ABR ladder VMAF calibration — finding the right bitrate per rung for your content

MpegFlow

Practical guide to ABR ladder calibration via VMAF — representative content selection, per-rung VMAF target setting, bitrate sweep procedure, identifying ladder gaps, iteration.

ABR ladder calibration via VMAF is the practical procedure for picking bitrates per ladder rung that hit specific quality targets on your specific content. Generic bitrate recommendations are starting points; calibration gives you the actual bitrates that produce, say, VMAF 92 at 1080p HEVC for YOUR content. This page is the engineering reference for the calibration procedure.

Why calibrate

Generic ladder recommendations (1080p HEVC at 4-6 Mbps; 720p HEVC at 2-3 Mbps) are starting points. Your specific content may need different bitrates to hit equivalent quality. Reasons:

Content complexity differences — sports vs animation vs talking heads have different optimal bitrates.
Encoder version differences — newer x265 versions are slightly more efficient than older ones.
Encoder preset differences — slow preset vs medium preset have different quality at same bitrate.
Color space and bit depth — HDR content vs SDR; 10-bit vs 8-bit differ in quality-bitrate relationship.

Calibration tells you the actual bitrates for your specific configuration on your specific content. Generic recommendations underestimate or overestimate by 10-30%.

The calibration procedure

The procedure:

Step 1: Pick representative content samples.

Choose 5-10 clips covering your production content variety:

A talking head segment (low complexity).
A sports clip (high motion).
A nature documentary (mid complexity, color-rich).
An animation clip (sharp edges, flat regions).
A drama scene (mid complexity, lighting variation).

Each clip 30-90 seconds. Together they span your production content space.

Step 2: Define per-rung quality targets.

For each ladder rung, specify the VMAF target:

4K top tier: VMAF 95+ (premium quality).
1080p top: VMAF 93.
1080p mid: VMAF 88.
720p: VMAF 85.
540p: VMAF 80.
360p (floor): VMAF 75.

These thresholds are decisions, not facts. Higher targets = more bandwidth; lower targets = lower quality. Pick based on your audience expectations.

Step 3: Encode each clip at multiple bitrates per rung.

For each (clip, rung) combination, encode at 5-7 bitrates spanning a range.
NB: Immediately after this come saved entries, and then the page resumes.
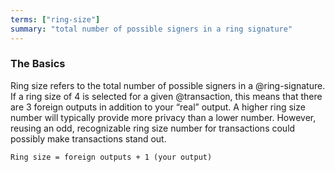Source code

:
 ```yaml
---
terms: ["ring-size"]
summary: "total number of possible signers in a ring signature"
---
```


### The Basics
Ring size refers to the total number of possible signers in a @ring-signature. If a ring size of 4 is selected for a given @transaction, this means that there are 3 foreign outputs in addition to your “real” output. A higher ring size number will typically provide more privacy than a lower number. However, reusing an odd, recognizable ring size number for transactions could possibly make transactions stand out.

`Ring size = foreign outputs + 1 (your output)`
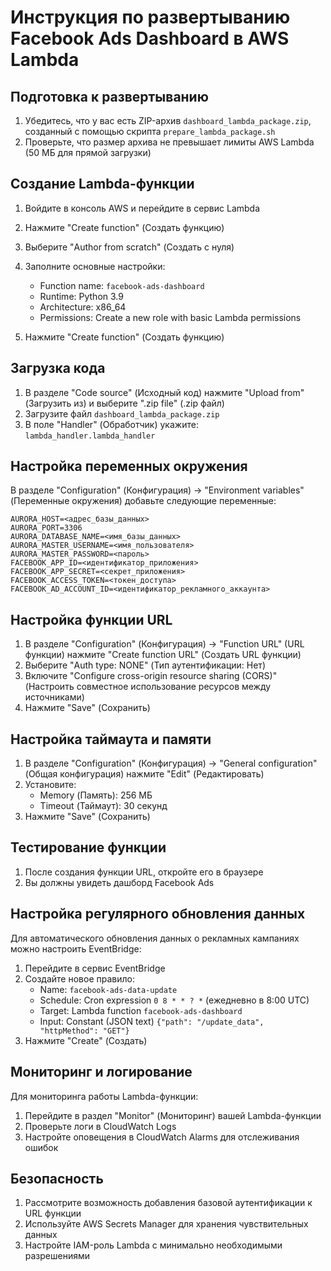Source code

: # Инструкция по развертыванию Facebook Ads Dashboard в AWS Lambda

## Подготовка к развертыванию

1. Убедитесь, что у вас есть ZIP-архив `dashboard_lambda_package.zip`, созданный с помощью скрипта `prepare_lambda_package.sh`
2. Проверьте, что размер архива не превышает лимиты AWS Lambda (50 МБ для прямой загрузки)

## Создание Lambda-функции

1. Войдите в консоль AWS и перейдите в сервис Lambda
2. Нажмите "Create function" (Создать функцию)
3. Выберите "Author from scratch" (Создать с нуля)
4. Заполните основные настройки:
   - Function name: `facebook-ads-dashboard`
   - Runtime: Python 3.9
   - Architecture: x86_64
   - Permissions: Create a new role with basic Lambda permissions

5. Нажмите "Create function" (Создать функцию)

## Загрузка кода

1. В разделе "Code source" (Исходный код) нажмите "Upload from" (Загрузить из) и выберите ".zip file" (.zip файл)
2. Загрузите файл `dashboard_lambda_package.zip`
3. В поле "Handler" (Обработчик) укажите: `lambda_handler.lambda_handler`

## Настройка переменных окружения

В разделе "Configuration" (Конфигурация) -> "Environment variables" (Переменные окружения) добавьте следующие переменные:

```
AURORA_HOST=<адрес_базы_данных>
AURORA_PORT=3306
AURORA_DATABASE_NAME=<имя_базы_данных>
AURORA_MASTER_USERNAME=<имя_пользователя>
AURORA_MASTER_PASSWORD=<пароль>
FACEBOOK_APP_ID=<идентификатор_приложения>
FACEBOOK_APP_SECRET=<секрет_приложения>
FACEBOOK_ACCESS_TOKEN=<токен_доступа>
FACEBOOK_AD_ACCOUNT_ID=<идентификатор_рекламного_аккаунта>
```

## Настройка функции URL

1. В разделе "Configuration" (Конфигурация) -> "Function URL" (URL функции) нажмите "Create function URL" (Создать URL функции)
2. Выберите "Auth type: NONE" (Тип аутентификации: Нет)
3. Включите "Configure cross-origin resource sharing (CORS)" (Настроить совместное использование ресурсов между источниками)
4. Нажмите "Save" (Сохранить)

## Настройка таймаута и памяти

1. В разделе "Configuration" (Конфигурация) -> "General configuration" (Общая конфигурация) нажмите "Edit" (Редактировать)
2. Установите:
   - Memory (Память): 256 МБ
   - Timeout (Таймаут): 30 секунд
3. Нажмите "Save" (Сохранить)

## Тестирование функции

1. После создания функции URL, откройте его в браузере
2. Вы должны увидеть дашборд Facebook Ads

## Настройка регулярного обновления данных

Для автоматического обновления данных о рекламных кампаниях можно настроить EventBridge:

1. Перейдите в сервис EventBridge
2. Создайте новое правило:
   - Name: `facebook-ads-data-update`
   - Schedule: Cron expression `0 8 * * ? *` (ежедневно в 8:00 UTC)
   - Target: Lambda function `facebook-ads-dashboard`
   - Input: Constant (JSON text) `{"path": "/update_data", "httpMethod": "GET"}`
3. Нажмите "Create" (Создать)

## Мониторинг и логирование

Для мониторинга работы Lambda-функции:

1. Перейдите в раздел "Monitor" (Мониторинг) вашей Lambda-функции
2. Проверьте логи в CloudWatch Logs
3. Настройте оповещения в CloudWatch Alarms для отслеживания ошибок

## Безопасность

1. Рассмотрите возможность добавления базовой аутентификации к URL функции
2. Используйте AWS Secrets Manager для хранения чувствительных данных
3. Настройте IAM-роль Lambda с минимально необходимыми разрешениями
For 1080p HEVC, bitrates might be 2, 3, 4, 5, 6, 8, 10 Mbps.

This is significant compute — 10 clips × 6 rungs × 7 bitrates = 420 encodes per calibration cycle.

Step 4: Compute VMAF per encode.

Run VMAF measurement on each encoded version against the original. Record (clip, rung, bitrate, VMAF) tuples.
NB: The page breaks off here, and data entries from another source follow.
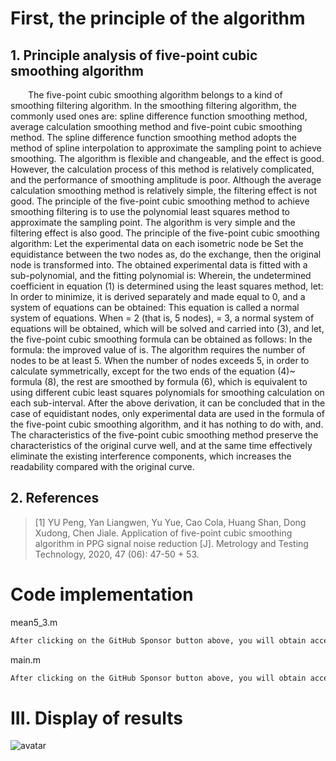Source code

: #  First, the principle of the algorithm 

##  1. Principle analysis of five-point cubic smoothing algorithm 

   The five-point cubic smoothing algorithm belongs to a kind of smoothing filtering algorithm. In the smoothing filtering algorithm, the commonly used ones are: spline difference function smoothing method, average calculation smoothing method and five-point cubic smoothing method. The spline difference function smoothing method adopts the method of spline interpolation to approximate the sampling point to achieve smoothing. The algorithm is flexible and changeable, and the effect is good. However, the calculation process of this method is relatively complicated, and the performance of smoothing amplitude is poor. Although the average calculation smoothing method is relatively simple, the filtering effect is not good. The principle of the five-point cubic smoothing method to achieve smoothing filtering is to use the polynomial least squares method to approximate the sampling point. The algorithm is very simple and the filtering effect is also good. The principle of the five-point cubic smoothing algorithm: Let the experimental data on each isometric node be Set the equidistance between the two nodes as, do the exchange, then the original node is transformed into. The obtained experimental data is fitted with a sub-polynomial, and the fitting polynomial is: Wherein, the undetermined coefficient in equation (1) is determined using the least squares method, let: In order to minimize, it is derived separately and made equal to 0, and a system of equations can be obtained: This equation is called a normal system of equations. When = 2 (that is, 5 nodes), = 3, a normal system of equations will be obtained, which will be solved and carried into (3), and let, the five-point cubic smoothing formula can be obtained as follows: In the formula: the improved value of is. The algorithm requires the number of nodes to be at least 5. When the number of nodes exceeds 5, in order to calculate symmetrically, except for the two ends of the equation (4)~ formula (8), the rest are smoothed by formula (6), which is equivalent to using different cubic least squares polynomials for smoothing calculation on each sub-interval. After the above derivation, it can be concluded that in the case of equidistant nodes, only experimental data are used in the formula of the five-point cubic smoothing algorithm, and it has nothing to do with, and. The characteristics of the five-point cubic smoothing method preserve the characteristics of the original curve well, and at the same time effectively eliminate the existing interference components, which increases the readability compared with the original curve. 

##  2. References 

>  [1] YU Peng, Yan Liangwen, Yu Yue, Cao Cola, Huang Shan, Dong Xudong, Chen Jiale. Application of five-point cubic smoothing algorithm in PPG signal noise reduction [J]. Metrology and Testing Technology, 2020, 47 (06): 47-50 + 53. 

#  Code implementation 

 mean5_3.m 

  ```python  
After clicking on the GitHub Sponsor button above, you will obtain access permissions to my private code repository ( https://github.com/slowlon/my_code_bar ) to view this blog code. By searching the code number of this blog, you can find the code you need, code number is: 2024020309574529910
  ```  
 main.m 

  ```python  
After clicking on the GitHub Sponsor button above, you will obtain access permissions to my private code repository ( https://github.com/slowlon/my_code_bar ) to view this blog code. By searching the code number of this blog, you can find the code you need, code number is: 2024020309574529910
  ```  
#  III. Display of results 

 ![avatar]( 7a95d87d316842d8b43736c37c8f2f86.png)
Step 5: Find target bitrate per rung per clip.

For each (clip, rung), find the lowest bitrate where VMAF >= the target threshold. This is the calibrated bitrate for that combination.

For each rung, take the maximum across clips (the worst-case bitrate that hits target). This is your production bitrate for that rung — it ensures all content types hit the quality target.

Step 6: Iterate.

After running production for a while, gather user feedback (subjective complaints, A/B test results). Adjust thresholds or rung bitrates if needed.
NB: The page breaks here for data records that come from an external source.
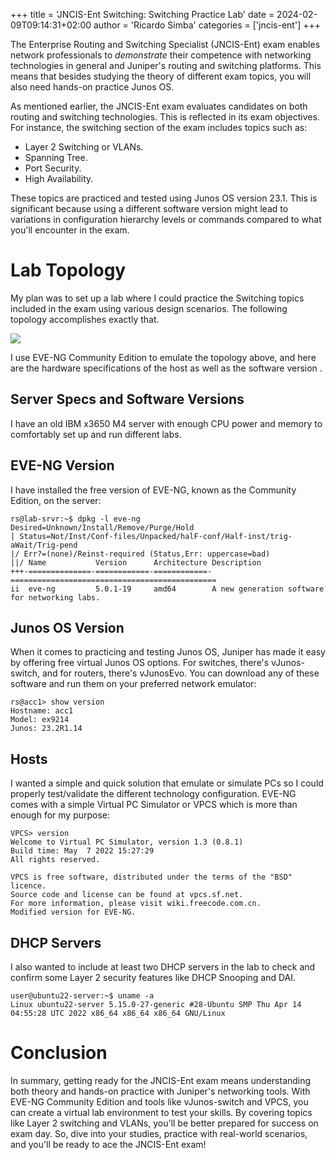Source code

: +++
title = 'JNCIS-Ent Switching: Switching Practice Lab'
date = 2024-02-09T09:14:31+02:00
author = 'Ricardo Simba'
categories = ['jncis-ent']
+++

The Enterprise Routing and Switching Specialist (JNCIS-Ent) exam enables network professionals to *demonstrate* their competence with networking technologies in general and Juniper's routing and switching platforms. This means that besides studying the theory of different exam topics, you will also need hands-on practice Junos OS.

As mentioned earlier, the JNCIS-Ent exam evaluates candidates on both routing and switching technologies. This is reflected in its exam objectives. For instance, the switching section of the exam includes topics such as:
- Layer 2 Switching or VLANs.
- Spanning Tree.
- Port Security.
- High Availability.

These topics are practiced and tested using Junos OS version 23.1. This is significant because using a different software version might lead to variations in configuration hierarchy levels or commands compared to what you'll encounter in the exam.

# Lab Topology
My plan was to set up a lab where I could practice the Switching topics included in the exam using various design scenarios. The following topology accomplishes exactly that.

<img src="/images/jncis-ent_switching.jpg" class="align-center">

I use EVE-NG Community Edition to emulate the topology above, and here are the hardware specifications of the host as well as the software version .

## Server Specs and Software Versions
I have an old IBM x3650 M4 server with enough CPU power and memory to comfortably set up and run different labs.

## EVE-NG Version
I have installed the free version of EVE-NG, known as the Community Edition, on the server:
```
rs@lab-srvr:~$ dpkg -l eve-ng
Desired=Unknown/Install/Remove/Purge/Hold
| Status=Not/Inst/Conf-files/Unpacked/halF-conf/Half-inst/trig-aWait/Trig-pend
|/ Err?=(none)/Reinst-required (Status,Err: uppercase=bad)
||/ Name           Version      Architecture Description
+++-==============-============-============-==============================================
ii  eve-ng         5.0.1-19     amd64        A new generation software for networking labs.
```

## Junos OS Version
When it comes to practicing and testing Junos OS, Juniper has made it easy by offering free virtual Junos OS options. For switches, there's vJunos-switch, and for routers, there's vJunosEvo. You can download any of these software and run them on your preferred network emulator:
```
rs@acc1> show version
Hostname: acc1
Model: ex9214
Junos: 23.2R1.14
```

## Hosts
I wanted a simple and quick solution that emulate or simulate PCs so I could properly test/validate the different technology configuration. EVE-NG comes with a simple Virtual PC Simulator or VPCS which is more than enough for my purpose:
```
VPCS> version
Welcome to Virtual PC Simulator, version 1.3 (0.8.1)
Build time: May  7 2022 15:27:29
All rights reserved.

VPCS is free software, distributed under the terms of the "BSD" licence.
Source code and license can be found at vpcs.sf.net.
For more information, please visit wiki.freecode.com.cn.
Modified version for EVE-NG.
```
## DHCP Servers
I also wanted to include at least two DHCP servers in the lab to check and confirm some Layer 2 security features like DHCP Snooping and DAI.
```
user@ubuntu22-server:~$ uname -a
Linux ubuntu22-server 5.15.0-27-generic #28-Ubuntu SMP Thu Apr 14 04:55:28 UTC 2022 x86_64 x86_64 x86_64 GNU/Linux
```

# Conclusion
In summary, getting ready for the JNCIS-Ent exam means understanding both theory and hands-on practice with Juniper's networking tools. With EVE-NG Community Edition and tools like vJunos-switch and VPCS, you can create a virtual lab environment to test your skills. By covering topics like Layer 2 switching and VLANs, you'll be better prepared for success on exam day. So, dive into your studies, practice with real-world scenarios, and you'll be ready to ace the JNCIS-Ent exam!

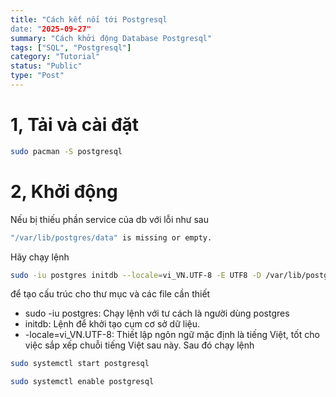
 ```yaml
---
title: "Cách kết nối tới Postgresql
date: "2025-09-27"
summary: "Cách khởi động Database Postgresql"
tags: ["SQL", "Postgresql"]
category: "Tutorial"
status: "Public"
type: "Post"
---
```


# 1, Tải và cài đặt

```bash
sudo pacman -S postgresql
```

# 2, Khởi động

Nếu bị thiếu phần service của db với lỗi như sau

```bash
"/var/lib/postgres/data" is missing or empty.
```

Hãy chạy lệnh

```bash
sudo -iu postgres initdb --locale=vi_VN.UTF-8 -E UTF8 -D /var/lib/postgres/data
```

để tạo cấu trúc cho thư mục và các file cần thiết

- sudo -iu postgres: Chạy lệnh với tư cách là người dùng postgres
- initdb: Lệnh để khởi tạo cụm cơ sở dữ liệu.
- -locale=vi_VN.UTF-8: Thiết lập ngôn ngữ mặc định là tiếng Việt, tốt cho việc sắp xếp chuỗi tiếng Việt sau này.
  Sau đó chạy lệnh

```bash
sudo systemctl start postgresql

sudo systemctl enable postgresql
```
Example calibration result

For a streaming service running this calibration:

Content type	1080p VMAF 92 target	Calibrated bitrate
Talking head	x265 medium	2.5 Mbps
Drama	x265 medium	3.8 Mbps
Animation	x265 medium	3.2 Mbps
Sports	x265 medium	5.2 Mbps
Nature documentary	x265 medium	4.5 Mbps

The maximum is 5.2 Mbps (sports). Production 1080p HEVC bitrate: 5.2 Mbps.

If most content is talking head (which only needs 2.5 Mbps), this leaves bandwidth on the table for the easy content. Two options:

Universal ladder: ship 5.2 Mbps for all content. Simpler operations; some bandwidth waste on easy content.
Per-content tuning (per-title encoding): customize bitrate per content. More complex; less waste.

For production at scale, per-title encoding is increasingly the answer. See per-title encoding for that workflow.

Per-content vs universal ladder

The choice:

Universal ladder:

One set of bitrates for all content.
Operationally simple.
Bitrate calibrated to worst-case content (typically high-motion or grainy).
Wastes bandwidth on easier content.

Per-content (per-title):

Bitrate tuned per asset based on actual content.
More complex pipeline (analysis encodes, content-aware encoding).
Bandwidth-optimal per asset.
Requires more encoding compute upfront.

Calibration-based universal ladder is the right choice for:

Pipelines without per-title infrastructure.
Content that's relatively homogeneous.
Volume-tier streaming where operational simplicity matters.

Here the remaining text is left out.